Cr Cadwallader said funding a new home for the SES was "a matter of urgency".

"That 34-year-old cottage that came from Shaws Bay, that council's continually going out doing repairs for… how can they possibility operate in a space like they do?" she said.

"The roof leaks live a sieve," she said.

"We've got to work extremely hard to make this happen sooner rather than later.

"It's so badly needed."

The council's general manager Paul Hickey said $200,000 had already been committed from the State Government for "pre-planning" works.

Mr Hickey said councillors would receive a briefing on possible sites for the new SES centre next week.

He said they could then "formalise the options for council".

Mr Burnage had estimated $3 to 4 million would be needed for the new facility.

Cr Keith Williams said for "such an important response agency", their current base was "one of the worst facilities you could imagine".

Cr Jeff Johnson agreed the matter was "quite urgent" but noted the council had already been lobbying hard for funding.

"Let's see if we can get funding sooner rather than later," he said.

Cr Eoin Johnston said the volunteer group's current conditions were "a blight on the community."

After two amendments, all councillors agreed to further lobby the state and federal governments and to receive a report on the nature of the future SES facility, site options, design plans and estimated costings.


Original story: BALLINA'S SES has welcomed a push for the council to increase efforts to find funding for a new base.

Ballina Shire Councillor Sharon Cadwallader has lodged a notice of motion before tomorrow's meeting that the council further engage with state and federal representatives to make construction of a new SES base in Ballina possible.

Ballina's State Emergency Service unit commander, Gerry Burnage, said he was hopeful the motion would receive support.

He said they'd been pushing to replace the current hub on Angels Beach Drive for about a decade.

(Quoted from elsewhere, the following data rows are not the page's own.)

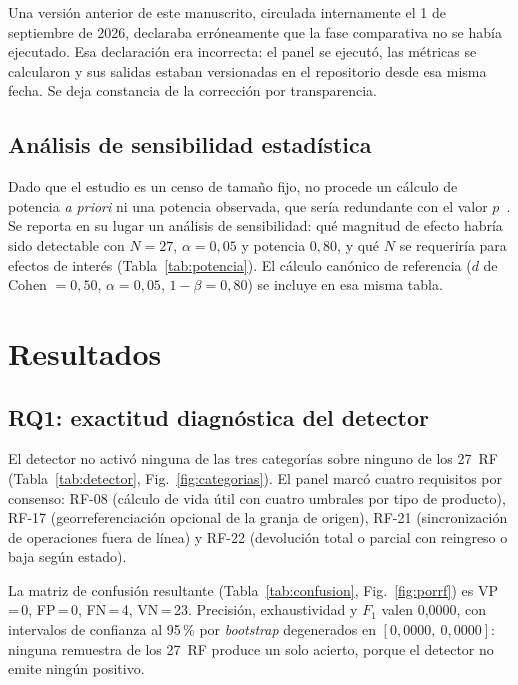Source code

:\documentclass[runningheads]{llncs}
\begin{document}
\noindent
Una versión anterior de este manuscrito, circulada internamente el 1 de
septiembre de 2026, declaraba erróneamente que la fase comparativa no se había
ejecutado. Esa declaración era incorrecta: el panel se ejecutó, las métricas se
calcularon y sus salidas estaban versionadas en el repositorio desde esa misma
fecha. Se deja constancia de la corrección por transparencia.

\subsection{Análisis de sensibilidad estadística}

Dado que el estudio es un censo de tamaño fijo, no procede un cálculo de
potencia \textit{a priori} ni una potencia observada, que sería redundante con
el valor $p$~\cite{hoenig2001}. Se reporta en su lugar un análisis de
sensibilidad: qué magnitud de efecto habría sido detectable con
$N = 27$, $\alpha = 0{,}05$ y potencia $0{,}80$, y qué $N$ se requeriría para
efectos de interés (Tabla~\ref{tab:potencia}). El cálculo canónico de
referencia ($d$ de Cohen $=0{,}50$, $\alpha = 0{,}05$, $1-\beta = 0{,}80$)
\cite{cohen1988power,champely2020pwr} se incluye en esa misma tabla.

\section{Resultados}
\label{sec:results}

\subsection{RQ1: exactitud diagnóstica del detector}

El detector no activó ninguna de las tres categorías sobre ninguno de los
27~RF (Tabla~\ref{tab:detector}, Fig.~\ref{fig:categorias}). El panel marcó
cuatro requisitos por consenso: RF-08 (cálculo de vida útil con cuatro umbrales
por tipo de producto), RF-17 (georreferenciación opcional de la granja de
origen), RF-21 (sincronización de operaciones fuera de línea) y RF-22
(devolución total o parcial con reingreso o baja según estado).

La matriz de confusión resultante (Tabla~\ref{tab:confusion},
Fig.~\ref{fig:porrf}) es VP\,=\,0, FP\,=\,0, FN\,=\,4, VN\,=\,23. Precisión,
exhaustividad y $F_1$ valen 0,0000, con intervalos de confianza al 95\,\% por
\textit{bootstrap} degenerados en $[0{,}0000,\ 0{,}0000]$: ninguna
remuestra de los 27~RF produce un solo acierto, porque el detector no emite
ningún positivo.
\end{document}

"It's such a growing shire and it's not purpose built ... it's so outgrown," Mr Burnage said.

"We haven't got training facilities, we haven't got proper facilities for members, or even to house our machinery properly.

"As the shire grows we will require more vehicles and we've got nowhere to put them."

He said there were some alternate sites on their radar, but stressed a new base would need to be central to Ballina.

Their current building has a leaking roof which Mr Burnage said was too loud when it rained. He said the space was sweltering in the summer and "very cold" during winter.

It's also too constricted to properly house their training, he said.

Cr Cadwallader said she was concerned the SES resources in the region were "stretched to their armpits".

"We don't know when the services of the SES will be brought into the spotlight, in a natural disaster," she said.

"We don't know when the pressures are really going to be put on. It's an unknown.

"We don't know when that need's going to arrive."

She said their current base was "inadequate".

"It's just really really substandard," she said.

"We need a proper amount of money to get this to happen.

"You can only have so many sausage sizzles."

Councillors will consider the matter before their ordinary meeting tomorrow.